Items from a dataset:

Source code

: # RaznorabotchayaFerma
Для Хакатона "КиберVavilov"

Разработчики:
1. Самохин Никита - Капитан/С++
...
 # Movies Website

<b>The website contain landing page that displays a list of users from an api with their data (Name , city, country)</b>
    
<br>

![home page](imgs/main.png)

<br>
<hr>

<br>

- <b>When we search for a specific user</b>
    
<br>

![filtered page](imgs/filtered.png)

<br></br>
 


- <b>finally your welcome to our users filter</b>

▶ [ASSIGNMENT]: Above are the entries; copy every line among them that contains the word "imgs".

▶ [TASK RESPONSE]:
![home page](imgs/main.png)
![filtered page](imgs/filtered.png)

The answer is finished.